Although the entries hold pictures, only their words are printed back, exactly as given.

Segment Start: DATA FOR THIS EXERCISE

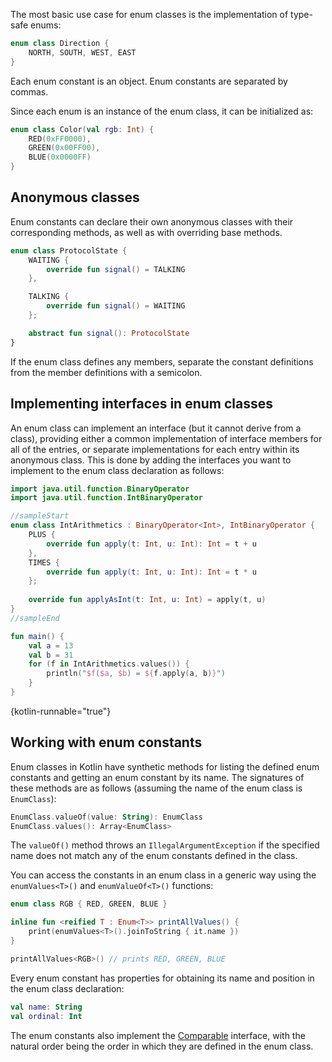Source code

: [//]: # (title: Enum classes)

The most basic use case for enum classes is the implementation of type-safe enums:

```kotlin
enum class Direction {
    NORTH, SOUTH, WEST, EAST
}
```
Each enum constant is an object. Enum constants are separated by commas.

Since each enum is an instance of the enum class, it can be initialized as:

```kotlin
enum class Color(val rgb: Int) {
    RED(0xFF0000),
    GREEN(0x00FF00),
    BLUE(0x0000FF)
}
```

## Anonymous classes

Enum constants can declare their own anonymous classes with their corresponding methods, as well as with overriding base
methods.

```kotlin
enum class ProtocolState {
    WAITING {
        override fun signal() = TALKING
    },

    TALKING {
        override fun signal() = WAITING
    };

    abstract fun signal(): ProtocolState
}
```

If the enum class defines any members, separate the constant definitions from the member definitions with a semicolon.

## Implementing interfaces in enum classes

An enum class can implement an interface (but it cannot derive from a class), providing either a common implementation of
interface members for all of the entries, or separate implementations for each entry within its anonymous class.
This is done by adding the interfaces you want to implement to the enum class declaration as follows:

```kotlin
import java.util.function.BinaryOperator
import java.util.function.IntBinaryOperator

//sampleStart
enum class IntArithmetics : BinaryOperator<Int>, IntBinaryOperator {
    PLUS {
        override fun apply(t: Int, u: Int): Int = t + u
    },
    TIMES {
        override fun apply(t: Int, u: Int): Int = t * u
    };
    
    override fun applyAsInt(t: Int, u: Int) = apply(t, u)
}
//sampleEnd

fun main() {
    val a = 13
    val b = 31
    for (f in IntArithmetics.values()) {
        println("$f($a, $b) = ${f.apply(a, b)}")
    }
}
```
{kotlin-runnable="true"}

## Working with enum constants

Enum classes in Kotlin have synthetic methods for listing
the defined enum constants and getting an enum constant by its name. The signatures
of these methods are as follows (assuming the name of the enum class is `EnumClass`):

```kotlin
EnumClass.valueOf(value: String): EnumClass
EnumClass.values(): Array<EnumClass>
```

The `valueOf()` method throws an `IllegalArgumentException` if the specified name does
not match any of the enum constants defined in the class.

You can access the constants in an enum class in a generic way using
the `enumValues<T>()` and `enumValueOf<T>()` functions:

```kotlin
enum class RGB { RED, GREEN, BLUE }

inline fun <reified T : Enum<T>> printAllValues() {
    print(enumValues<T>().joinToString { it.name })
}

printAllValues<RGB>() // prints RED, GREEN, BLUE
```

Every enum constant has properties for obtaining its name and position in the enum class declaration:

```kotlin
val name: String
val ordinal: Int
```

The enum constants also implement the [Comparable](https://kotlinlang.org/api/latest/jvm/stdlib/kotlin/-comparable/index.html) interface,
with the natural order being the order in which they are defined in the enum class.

Segment End: DATA FOR THIS EXERCISE

- COMPLETED EXERCISE
Source code

: [//]: # (title: Enum classes)

The most basic use case for enum classes is the implementation of type-safe enums:

```kotlin
enum class Direction {
    NORTH, SOUTH, WEST, EAST
}
```
Each enum constant is an object. Enum constants are separated by commas.

Since each enum is an instance of the enum class, it can be initialized as:

```kotlin
enum class Color(val rgb: Int) {
    RED(0xFF0000),
    GREEN(0x00FF00),
    BLUE(0x0000FF)
}
```

## Anonymous classes

Enum constants can declare their own anonymous classes with their corresponding methods, as well as with overriding base
methods.

```kotlin
enum class ProtocolState {
    WAITING {
        override fun signal() = TALKING
    },

    TALKING {
        override fun signal() = WAITING
    };

    abstract fun signal(): ProtocolState
}
```

If the enum class defines any members, separate the constant definitions from the member definitions with a semicolon.

## Implementing interfaces in enum classes

An enum class can implement an interface (but it cannot derive from a class), providing either a common implementation of
interface members for all of the entries, or separate implementations for each entry within its anonymous class.
This is done by adding the interfaces you want to implement to the enum class declaration as follows:

```kotlin
import java.util.function.BinaryOperator
import java.util.function.IntBinaryOperator

//sampleStart
enum class IntArithmetics : BinaryOperator<Int>, IntBinaryOperator {
    PLUS {
        override fun apply(t: Int, u: Int): Int = t + u
    },
    TIMES {
        override fun apply(t: Int, u: Int): Int = t * u
    };
    
    override fun applyAsInt(t: Int, u: Int) = apply(t, u)
}
//sampleEnd

fun main() {
    val a = 13
    val b = 31
    for (f in IntArithmetics.values()) {
        println("$f($a, $b) = ${f.apply(a, b)}")
    }
}
```
{kotlin-runnable="true"}

## Working with enum constants

Enum classes in Kotlin have synthetic methods for listing
the defined enum constants and getting an enum constant by its name. The signatures
of these methods are as follows (assuming the name of the enum class is `EnumClass`):

```kotlin
EnumClass.valueOf(value: String): EnumClass
EnumClass.values(): Array<EnumClass>
```

The `valueOf()` method throws an `IllegalArgumentException` if the specified name does
not match any of the enum constants defined in the class.

You can access the constants in an enum class in a generic way using
the `enumValues<T>()` and `enumValueOf<T>()` functions:

```kotlin
enum class RGB { RED, GREEN, BLUE }

inline fun <reified T : Enum<T>> printAllValues() {
    print(enumValues<T>().joinToString { it.name })
}

printAllValues<RGB>() // prints RED, GREEN, BLUE
```

Every enum constant has properties for obtaining its name and position in the enum class declaration:

```kotlin
val name: String
val ordinal: Int
```

The enum constants also implement the [Comparable](https://kotlinlang.org/api/latest/jvm/stdlib/kotlin/-comparable/index.html) interface,
with the natural order being the order in which they are defined in the enum class.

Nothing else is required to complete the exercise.